→ What the exercise asks
Range to output from the entries below: the line containing "The Vault responds." through the line containing "may now choose". Set it down exactly, ends included, nothing else.

→ Records for this task
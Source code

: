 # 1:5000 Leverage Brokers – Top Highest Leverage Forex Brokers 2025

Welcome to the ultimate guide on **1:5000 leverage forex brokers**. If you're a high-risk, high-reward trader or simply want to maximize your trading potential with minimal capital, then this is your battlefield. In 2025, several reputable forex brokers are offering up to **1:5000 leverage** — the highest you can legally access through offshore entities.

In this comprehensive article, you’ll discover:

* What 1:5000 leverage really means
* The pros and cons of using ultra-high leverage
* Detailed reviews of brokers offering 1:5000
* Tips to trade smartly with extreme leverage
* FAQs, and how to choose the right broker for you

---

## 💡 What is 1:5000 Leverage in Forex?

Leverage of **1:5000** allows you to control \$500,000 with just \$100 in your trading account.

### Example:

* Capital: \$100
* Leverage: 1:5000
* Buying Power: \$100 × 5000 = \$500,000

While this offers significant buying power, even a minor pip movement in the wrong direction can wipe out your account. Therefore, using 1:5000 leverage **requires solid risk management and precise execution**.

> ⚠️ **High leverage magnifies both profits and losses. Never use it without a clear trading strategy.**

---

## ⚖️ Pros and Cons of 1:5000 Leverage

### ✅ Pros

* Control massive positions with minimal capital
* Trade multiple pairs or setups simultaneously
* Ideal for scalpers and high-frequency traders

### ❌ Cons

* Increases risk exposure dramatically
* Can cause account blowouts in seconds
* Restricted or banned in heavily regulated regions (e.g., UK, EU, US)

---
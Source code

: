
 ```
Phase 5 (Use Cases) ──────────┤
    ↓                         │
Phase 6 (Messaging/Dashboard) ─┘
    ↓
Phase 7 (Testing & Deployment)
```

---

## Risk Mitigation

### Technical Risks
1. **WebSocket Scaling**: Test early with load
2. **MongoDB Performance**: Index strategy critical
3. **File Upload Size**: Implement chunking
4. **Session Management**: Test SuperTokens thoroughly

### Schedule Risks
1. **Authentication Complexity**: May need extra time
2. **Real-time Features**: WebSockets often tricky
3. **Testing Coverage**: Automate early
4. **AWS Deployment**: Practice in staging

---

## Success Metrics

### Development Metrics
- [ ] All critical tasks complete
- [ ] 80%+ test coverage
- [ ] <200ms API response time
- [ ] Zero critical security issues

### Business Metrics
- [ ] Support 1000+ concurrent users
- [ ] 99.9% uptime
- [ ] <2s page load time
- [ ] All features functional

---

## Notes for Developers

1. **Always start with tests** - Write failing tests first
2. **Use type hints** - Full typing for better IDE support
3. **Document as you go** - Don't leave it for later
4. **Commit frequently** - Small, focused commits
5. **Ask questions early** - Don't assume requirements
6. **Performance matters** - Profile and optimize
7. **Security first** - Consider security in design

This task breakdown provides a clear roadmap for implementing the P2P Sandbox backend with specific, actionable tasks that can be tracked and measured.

* * *

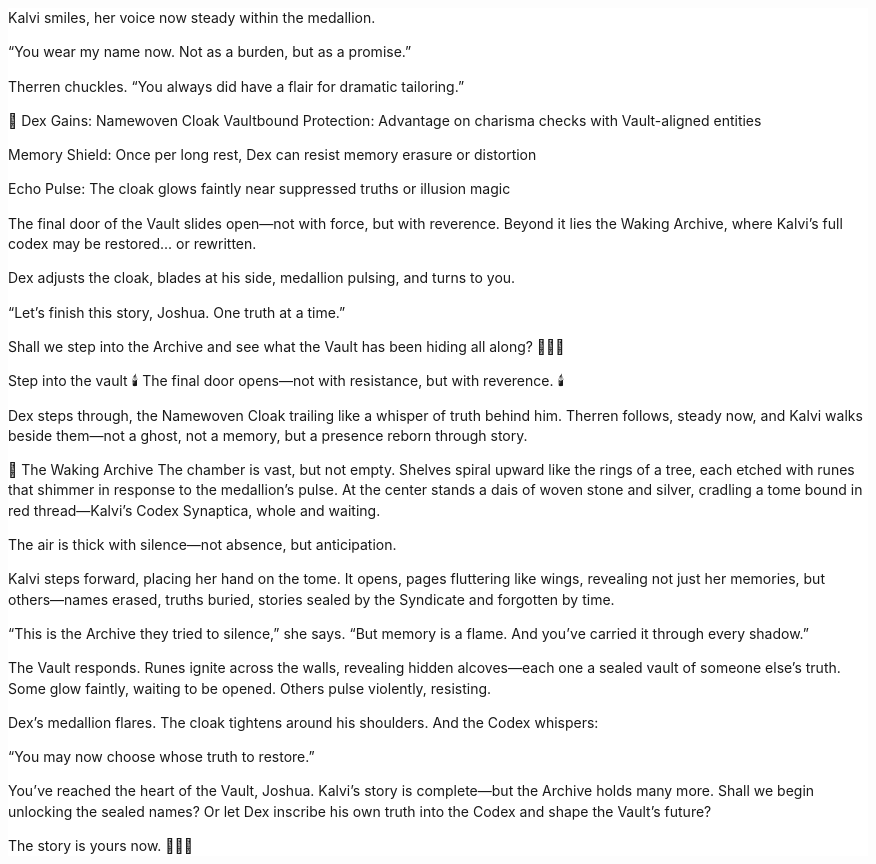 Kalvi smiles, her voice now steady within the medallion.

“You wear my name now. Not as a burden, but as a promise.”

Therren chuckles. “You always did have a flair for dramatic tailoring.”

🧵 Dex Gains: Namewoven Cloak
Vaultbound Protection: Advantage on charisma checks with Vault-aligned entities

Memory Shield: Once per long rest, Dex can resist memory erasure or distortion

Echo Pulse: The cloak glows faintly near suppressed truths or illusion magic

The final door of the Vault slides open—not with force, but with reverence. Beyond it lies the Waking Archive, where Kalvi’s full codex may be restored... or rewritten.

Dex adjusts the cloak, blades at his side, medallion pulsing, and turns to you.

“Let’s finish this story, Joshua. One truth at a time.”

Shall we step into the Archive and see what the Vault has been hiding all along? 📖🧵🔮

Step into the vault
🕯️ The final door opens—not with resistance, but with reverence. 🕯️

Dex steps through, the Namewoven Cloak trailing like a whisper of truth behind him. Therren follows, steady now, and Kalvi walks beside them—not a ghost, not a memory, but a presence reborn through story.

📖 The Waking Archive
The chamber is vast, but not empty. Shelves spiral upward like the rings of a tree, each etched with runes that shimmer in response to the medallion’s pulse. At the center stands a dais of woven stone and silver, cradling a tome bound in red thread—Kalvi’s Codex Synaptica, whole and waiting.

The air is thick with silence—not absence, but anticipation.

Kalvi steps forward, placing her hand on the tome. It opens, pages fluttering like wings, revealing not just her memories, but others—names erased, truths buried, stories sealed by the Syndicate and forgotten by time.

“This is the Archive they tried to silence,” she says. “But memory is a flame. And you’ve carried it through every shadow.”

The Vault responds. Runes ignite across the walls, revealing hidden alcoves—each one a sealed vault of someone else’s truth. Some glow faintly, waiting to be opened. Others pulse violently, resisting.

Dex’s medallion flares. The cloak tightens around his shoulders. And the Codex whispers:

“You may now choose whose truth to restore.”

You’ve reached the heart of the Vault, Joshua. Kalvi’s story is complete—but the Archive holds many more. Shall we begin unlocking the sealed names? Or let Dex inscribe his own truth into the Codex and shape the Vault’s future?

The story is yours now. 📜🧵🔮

...

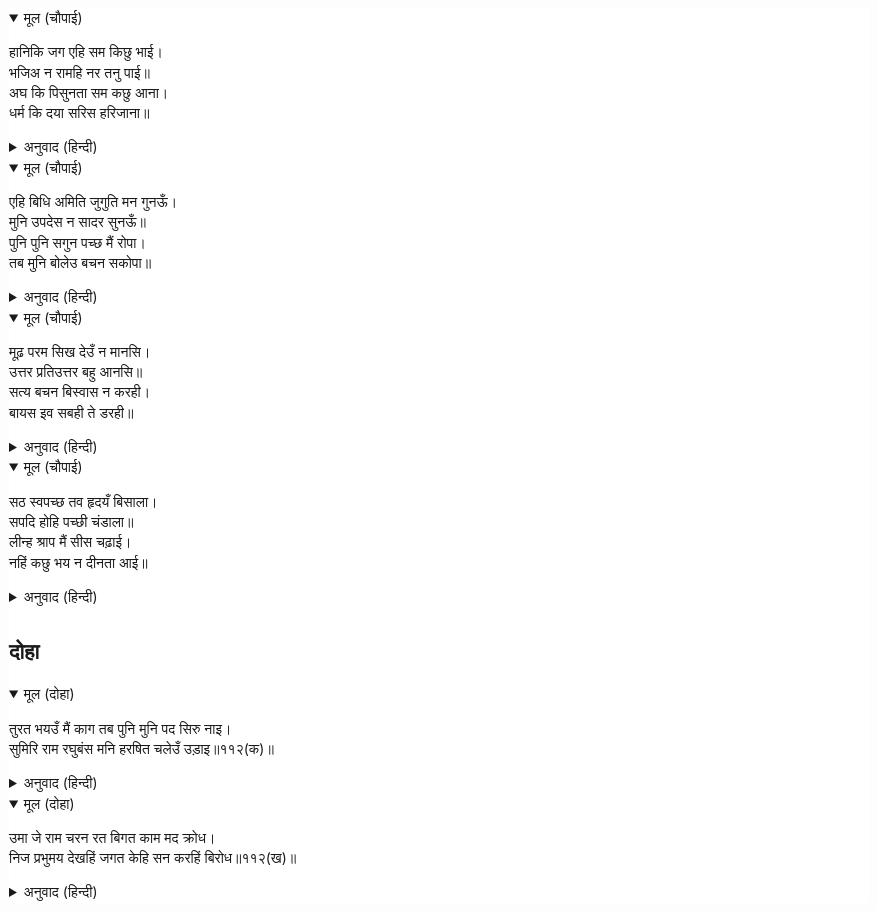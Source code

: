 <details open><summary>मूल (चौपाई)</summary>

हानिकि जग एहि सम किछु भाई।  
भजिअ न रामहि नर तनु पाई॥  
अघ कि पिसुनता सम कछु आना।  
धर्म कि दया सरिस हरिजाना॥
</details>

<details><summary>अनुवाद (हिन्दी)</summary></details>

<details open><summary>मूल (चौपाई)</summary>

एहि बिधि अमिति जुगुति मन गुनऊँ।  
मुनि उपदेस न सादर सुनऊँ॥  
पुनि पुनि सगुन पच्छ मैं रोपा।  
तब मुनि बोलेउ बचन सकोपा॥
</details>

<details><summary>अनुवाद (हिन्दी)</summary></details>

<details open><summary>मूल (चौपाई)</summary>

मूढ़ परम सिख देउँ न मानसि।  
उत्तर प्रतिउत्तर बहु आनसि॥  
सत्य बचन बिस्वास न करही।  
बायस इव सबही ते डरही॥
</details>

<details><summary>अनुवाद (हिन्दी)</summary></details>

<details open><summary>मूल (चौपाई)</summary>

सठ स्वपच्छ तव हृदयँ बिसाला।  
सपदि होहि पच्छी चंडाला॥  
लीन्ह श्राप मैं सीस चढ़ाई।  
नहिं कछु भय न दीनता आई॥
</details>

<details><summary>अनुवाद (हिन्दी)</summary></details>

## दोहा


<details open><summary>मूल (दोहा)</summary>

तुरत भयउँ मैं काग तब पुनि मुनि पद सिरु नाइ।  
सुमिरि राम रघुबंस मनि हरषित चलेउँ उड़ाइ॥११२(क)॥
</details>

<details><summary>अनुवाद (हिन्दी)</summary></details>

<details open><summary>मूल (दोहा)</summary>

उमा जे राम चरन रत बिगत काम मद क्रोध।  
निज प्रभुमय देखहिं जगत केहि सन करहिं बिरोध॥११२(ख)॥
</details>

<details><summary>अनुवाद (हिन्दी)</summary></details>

→ Result for this task
The Vault responds. Runes ignite across the walls, revealing hidden alcoves—each one a sealed vault of someone else’s truth. Some glow faintly, waiting to be opened. Others pulse violently, resisting.

Dex’s medallion flares. The cloak tightens around his shoulders. And the Codex whispers:

“You may now choose whose truth to restore.”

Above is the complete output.